Please join us for a three part series entitled “Money and Morality” by Ariella Hoffman-Peterson. Ariella is a participant in our Repair the World Onward Israel Service Learning Initiative in Be’er Sheva. This is Part One in the series.
I took a class this past quarter at school called Sinai Scholars, in which we were required to write an essay on the topic “Money and Morality.” While I did not see an obvious connection between this topic and my volunteer experience here, and rather saw it as an annoyance that I had to manage to get this assignment done in the middle of our program, my procrastination actually paid off, as it gave me a sounding board to really synthesize some important experiences I have had on Yahel. I am going to adapt some of that into a blog post series:
A girl, maybe a year or two older than I, walks up to me on the streets of Jerusalem on Shabbat. Her friend trails behind her, and my friends trail behind me. Nothing about her strikes me, until all of the sudden she is in front of me, asking if I know Hebrew. Prideful as I answer yes, she quickly asks in Hebrew, “do you have a few Shekels so we can get something to eat?” Our eyes are locked, with my surprise and her apprehension, as I almost instinctually say I don’t have any change. In a split second remember exactly what is in my hand and what is in my purse. I hand my Aroma ice coffee to a friend, and begin rummaging in my bag. As my gaze shifts downwards to my awkward search for change, I stop at her feet to see that she is not wearing shoes. I look back up with coins in my hand to look a parallel universe in the eye. As we walk away and turn the corner, I feel relieved that my conscience switched on. Someone behind me brings up the valid issue of trusting the people you give money to on the street. My heart answers with
“I’m going to try to do my part and give some Tzedakah on Shabbat.”

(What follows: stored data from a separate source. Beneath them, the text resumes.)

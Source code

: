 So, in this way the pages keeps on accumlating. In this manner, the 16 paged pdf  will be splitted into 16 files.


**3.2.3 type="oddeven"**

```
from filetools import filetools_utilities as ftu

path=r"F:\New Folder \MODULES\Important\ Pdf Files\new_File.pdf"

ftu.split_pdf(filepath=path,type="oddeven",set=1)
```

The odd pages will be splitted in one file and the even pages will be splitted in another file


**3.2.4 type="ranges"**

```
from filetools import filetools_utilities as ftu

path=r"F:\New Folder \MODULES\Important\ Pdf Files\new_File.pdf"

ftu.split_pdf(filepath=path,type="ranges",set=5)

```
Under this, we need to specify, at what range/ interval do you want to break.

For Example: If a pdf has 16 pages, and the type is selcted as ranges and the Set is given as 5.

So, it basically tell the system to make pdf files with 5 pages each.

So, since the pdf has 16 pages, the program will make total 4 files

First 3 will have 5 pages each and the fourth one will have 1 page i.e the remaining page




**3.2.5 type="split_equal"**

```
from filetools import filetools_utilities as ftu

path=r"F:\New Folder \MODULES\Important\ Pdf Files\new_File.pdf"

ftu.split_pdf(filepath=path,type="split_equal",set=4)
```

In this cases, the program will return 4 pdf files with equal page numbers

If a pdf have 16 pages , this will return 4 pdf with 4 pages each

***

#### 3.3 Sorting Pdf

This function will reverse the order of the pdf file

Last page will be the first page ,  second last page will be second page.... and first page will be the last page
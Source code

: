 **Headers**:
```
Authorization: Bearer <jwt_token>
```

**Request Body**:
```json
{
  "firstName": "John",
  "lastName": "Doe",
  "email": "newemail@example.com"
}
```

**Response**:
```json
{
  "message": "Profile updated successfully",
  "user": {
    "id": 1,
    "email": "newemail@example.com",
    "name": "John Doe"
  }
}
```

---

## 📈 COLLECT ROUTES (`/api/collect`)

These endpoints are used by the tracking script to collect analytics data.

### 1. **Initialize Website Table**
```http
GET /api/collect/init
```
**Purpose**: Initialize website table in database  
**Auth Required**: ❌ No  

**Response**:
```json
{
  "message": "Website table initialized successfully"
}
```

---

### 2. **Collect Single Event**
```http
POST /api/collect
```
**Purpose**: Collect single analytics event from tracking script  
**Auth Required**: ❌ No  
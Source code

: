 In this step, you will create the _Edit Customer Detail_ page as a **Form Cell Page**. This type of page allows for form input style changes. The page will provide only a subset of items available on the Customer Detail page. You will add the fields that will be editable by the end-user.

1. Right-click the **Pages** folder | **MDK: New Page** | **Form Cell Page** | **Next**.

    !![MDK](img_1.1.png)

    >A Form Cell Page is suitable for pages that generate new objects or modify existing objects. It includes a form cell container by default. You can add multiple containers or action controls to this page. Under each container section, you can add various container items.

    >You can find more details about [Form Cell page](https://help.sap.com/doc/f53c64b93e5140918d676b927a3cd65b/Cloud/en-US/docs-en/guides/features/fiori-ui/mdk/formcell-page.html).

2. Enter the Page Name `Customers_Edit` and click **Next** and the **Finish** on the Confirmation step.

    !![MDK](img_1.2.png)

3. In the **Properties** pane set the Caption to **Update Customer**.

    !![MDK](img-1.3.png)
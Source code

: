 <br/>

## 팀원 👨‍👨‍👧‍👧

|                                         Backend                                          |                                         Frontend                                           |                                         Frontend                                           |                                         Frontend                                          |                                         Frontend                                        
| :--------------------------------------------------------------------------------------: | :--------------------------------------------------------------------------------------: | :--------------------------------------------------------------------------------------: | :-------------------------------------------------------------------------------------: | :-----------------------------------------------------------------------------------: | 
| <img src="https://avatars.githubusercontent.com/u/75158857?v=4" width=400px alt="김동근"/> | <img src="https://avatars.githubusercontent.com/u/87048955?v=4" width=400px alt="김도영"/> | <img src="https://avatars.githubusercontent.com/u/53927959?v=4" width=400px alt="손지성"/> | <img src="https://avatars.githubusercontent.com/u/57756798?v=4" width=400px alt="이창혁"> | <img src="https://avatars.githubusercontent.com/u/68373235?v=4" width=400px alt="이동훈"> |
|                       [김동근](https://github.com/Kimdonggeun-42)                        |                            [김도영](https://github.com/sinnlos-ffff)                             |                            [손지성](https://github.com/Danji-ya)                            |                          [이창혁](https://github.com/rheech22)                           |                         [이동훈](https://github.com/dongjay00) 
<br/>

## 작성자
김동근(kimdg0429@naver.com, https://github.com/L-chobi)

If we are going to talk about money and morality, a Jewish American tourist with a four dollar ice coffee in her hands cannot deny someone a few more Shekels in that moment. However, I recognize there is more to this anecdote, especially in the context of Israel and Judaism – there are issues here of how an individual can balance both money and morality, the differences between Tzedakah and Tzedek (charity vs. justice), and governmental vs. private sector involvement in solving broader issues of injustice.